Bir haber dolaşıyor sosyal medyada.
Hatırlanacağı üzere Konya'da bir emekli imam ve eşi öldürülmüştü. Öldürülen emekli imam ve eşinin katilinin maalesef ki oğlu olduğu haberleri ortaya atıldı.
Bu ve bunun gibi olayları sıkça duyar olduk artık.
Anne-babasının sözünün üstüne söz, ciğerlerinin üstüne köz düşürmekten imtina eden bir nesilden sonra, bu gibi vakalar cidden vahim.
Evladıyla arkadaş olduğunu iftiharla söylemek devrindeyiz.
Evet çocuğumuzla dost oluruz. Olmalıyız. Arkadaşlık, yarenlik de yaparız. Ama bu bizim onların büyüğü olduğumuz gerçeğini unutturmamalı.
Ana-baba hakkında, evlatlık sorumluluklarının hatırlatılması noktasında, ‘Kur'an ne emrediyor, Efendimiz Hz. Muhammed'in (s.a.v) çizgisi nedir?’i sıklıkla es geçiyoruz.
Diğerlerini bilemem. Hizmet erbabı olanların, tebliğ ve tavsiye makamında oturanların vazifesi ilk evvelâ ailesi olmalıdır.
Toplumun temel taşı aile güçlendirilemez, sağlam ve düzgün temeller üzerine oturtulmaz ise, ne yapsak boş.
Tebliğ yaparken ailemizi unutuyoruz galiba...
Peygamberimize (s.a.v) bakıyoruz:
Tebliğ ve irşada ilk önce ailesinden başlamamış mıdır?
Dar daireden, geniş daireye doğru metod uygulamıştır.
Derdimiz; önce ailemizi ateşten koruyan, istikamet üzere yaşayıp rol model olmak olmalı.
Diğerleri bundan sonra gelecektir.
Hatta bunun tersi durumlarda, çocukların sevgisi eleştiriye, uzaklaşmaya, zıtlaşmaya, isyana belki de nefrete dönüşebiliyor.
Egolarımız, aynaya bakmamıza engel oluyor.
"Nerede eksiğiz?" sorusunu bize sordurtmuyor.
Öz eleştiriyi zaaf, nefsimize suç bulmayı acizlik görüyoruz.
Biz tohumları atmaya, bıkmadan usanmadan devam edersek, günü geldiğinde yeşereceğini ummak hakkımız olur.
Eskilerin "Ot kökün üstünde biter" deyimi, tam da bu konunun özetidir.

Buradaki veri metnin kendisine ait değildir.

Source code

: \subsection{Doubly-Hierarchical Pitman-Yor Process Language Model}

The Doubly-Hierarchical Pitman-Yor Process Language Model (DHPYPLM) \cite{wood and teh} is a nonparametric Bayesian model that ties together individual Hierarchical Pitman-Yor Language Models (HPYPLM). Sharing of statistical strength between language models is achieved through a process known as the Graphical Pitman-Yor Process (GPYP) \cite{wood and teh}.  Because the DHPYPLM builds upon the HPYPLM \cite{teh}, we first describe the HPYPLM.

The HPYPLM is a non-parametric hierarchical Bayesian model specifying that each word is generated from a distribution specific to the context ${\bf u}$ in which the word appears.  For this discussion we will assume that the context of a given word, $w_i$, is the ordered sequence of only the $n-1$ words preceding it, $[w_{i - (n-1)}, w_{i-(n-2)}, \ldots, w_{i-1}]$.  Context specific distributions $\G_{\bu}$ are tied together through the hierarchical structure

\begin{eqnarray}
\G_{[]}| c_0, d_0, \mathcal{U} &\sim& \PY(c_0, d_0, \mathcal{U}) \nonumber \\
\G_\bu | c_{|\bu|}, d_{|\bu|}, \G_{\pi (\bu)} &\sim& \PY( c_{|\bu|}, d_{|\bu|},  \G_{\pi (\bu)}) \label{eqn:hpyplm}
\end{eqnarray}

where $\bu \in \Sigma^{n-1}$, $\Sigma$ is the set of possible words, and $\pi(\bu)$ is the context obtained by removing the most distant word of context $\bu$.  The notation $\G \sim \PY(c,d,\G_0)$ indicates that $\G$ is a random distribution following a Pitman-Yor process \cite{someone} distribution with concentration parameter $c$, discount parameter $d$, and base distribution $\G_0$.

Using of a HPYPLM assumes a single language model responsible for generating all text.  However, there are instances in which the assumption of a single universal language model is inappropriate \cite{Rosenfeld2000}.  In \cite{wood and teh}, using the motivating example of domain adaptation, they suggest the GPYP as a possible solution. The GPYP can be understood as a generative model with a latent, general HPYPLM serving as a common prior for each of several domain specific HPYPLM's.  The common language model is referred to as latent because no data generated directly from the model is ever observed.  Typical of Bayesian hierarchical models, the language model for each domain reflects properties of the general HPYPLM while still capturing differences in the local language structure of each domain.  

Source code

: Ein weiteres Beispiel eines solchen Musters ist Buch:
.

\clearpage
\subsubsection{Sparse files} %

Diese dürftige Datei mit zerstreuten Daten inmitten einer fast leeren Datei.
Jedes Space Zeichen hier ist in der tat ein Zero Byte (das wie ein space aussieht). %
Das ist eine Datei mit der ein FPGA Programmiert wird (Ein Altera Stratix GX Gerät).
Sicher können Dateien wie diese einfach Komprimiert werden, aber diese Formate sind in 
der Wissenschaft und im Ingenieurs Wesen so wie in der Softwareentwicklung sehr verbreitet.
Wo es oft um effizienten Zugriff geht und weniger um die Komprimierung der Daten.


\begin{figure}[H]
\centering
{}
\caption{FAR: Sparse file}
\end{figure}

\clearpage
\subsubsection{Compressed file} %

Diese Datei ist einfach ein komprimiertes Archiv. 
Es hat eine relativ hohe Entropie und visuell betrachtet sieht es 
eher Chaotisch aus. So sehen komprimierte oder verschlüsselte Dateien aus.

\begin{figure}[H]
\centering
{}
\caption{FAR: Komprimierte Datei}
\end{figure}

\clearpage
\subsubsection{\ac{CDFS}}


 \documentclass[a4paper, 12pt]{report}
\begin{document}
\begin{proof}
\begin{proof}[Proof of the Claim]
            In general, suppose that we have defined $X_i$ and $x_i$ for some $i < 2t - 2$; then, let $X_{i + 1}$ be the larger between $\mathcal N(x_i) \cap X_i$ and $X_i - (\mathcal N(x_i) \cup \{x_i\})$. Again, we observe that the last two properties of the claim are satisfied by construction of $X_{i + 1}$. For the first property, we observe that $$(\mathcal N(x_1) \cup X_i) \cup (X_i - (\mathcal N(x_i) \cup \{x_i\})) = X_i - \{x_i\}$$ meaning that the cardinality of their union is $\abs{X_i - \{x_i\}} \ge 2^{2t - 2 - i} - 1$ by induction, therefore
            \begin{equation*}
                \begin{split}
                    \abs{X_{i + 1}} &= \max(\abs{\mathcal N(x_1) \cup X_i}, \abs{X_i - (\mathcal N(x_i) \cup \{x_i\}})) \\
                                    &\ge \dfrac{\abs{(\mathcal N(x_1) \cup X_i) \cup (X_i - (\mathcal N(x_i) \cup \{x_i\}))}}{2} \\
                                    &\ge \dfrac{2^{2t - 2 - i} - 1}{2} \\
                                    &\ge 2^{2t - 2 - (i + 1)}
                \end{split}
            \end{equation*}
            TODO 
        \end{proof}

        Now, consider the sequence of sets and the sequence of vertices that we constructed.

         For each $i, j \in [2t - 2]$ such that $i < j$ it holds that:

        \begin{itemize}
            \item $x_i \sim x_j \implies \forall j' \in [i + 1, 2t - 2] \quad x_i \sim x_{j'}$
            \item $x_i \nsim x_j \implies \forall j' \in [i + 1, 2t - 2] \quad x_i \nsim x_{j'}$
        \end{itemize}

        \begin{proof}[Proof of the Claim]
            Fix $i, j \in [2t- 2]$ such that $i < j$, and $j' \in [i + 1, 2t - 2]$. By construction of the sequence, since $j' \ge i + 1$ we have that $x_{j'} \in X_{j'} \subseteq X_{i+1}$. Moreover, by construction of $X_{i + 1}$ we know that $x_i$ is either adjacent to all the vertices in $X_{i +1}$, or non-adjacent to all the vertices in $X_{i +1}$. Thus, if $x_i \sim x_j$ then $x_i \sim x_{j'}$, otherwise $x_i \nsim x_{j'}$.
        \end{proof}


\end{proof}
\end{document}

Ne kadar sahih bilmiyorum. Bir nakile göre, "Ahirzamanda köleler, efendilerini doğuracak" denmekte.
Evlatlarımız kölemiz de olmasın, efendimiz de. Herkes yerini, konumunu, önceliğini, haklarını, vazife ve sorumluluğunu bilse yeterlidir.
Sevgi-saygı-edep-iman ile şekillenen aileler, dev toplum aynasıdır.
Üçüncü sayfa haberlerine konu olan bu gibi vahim olaylar, aslında başımızı ellerimizin arasına alıp, derin derin düşünecek kadar büyük ve elzemdir.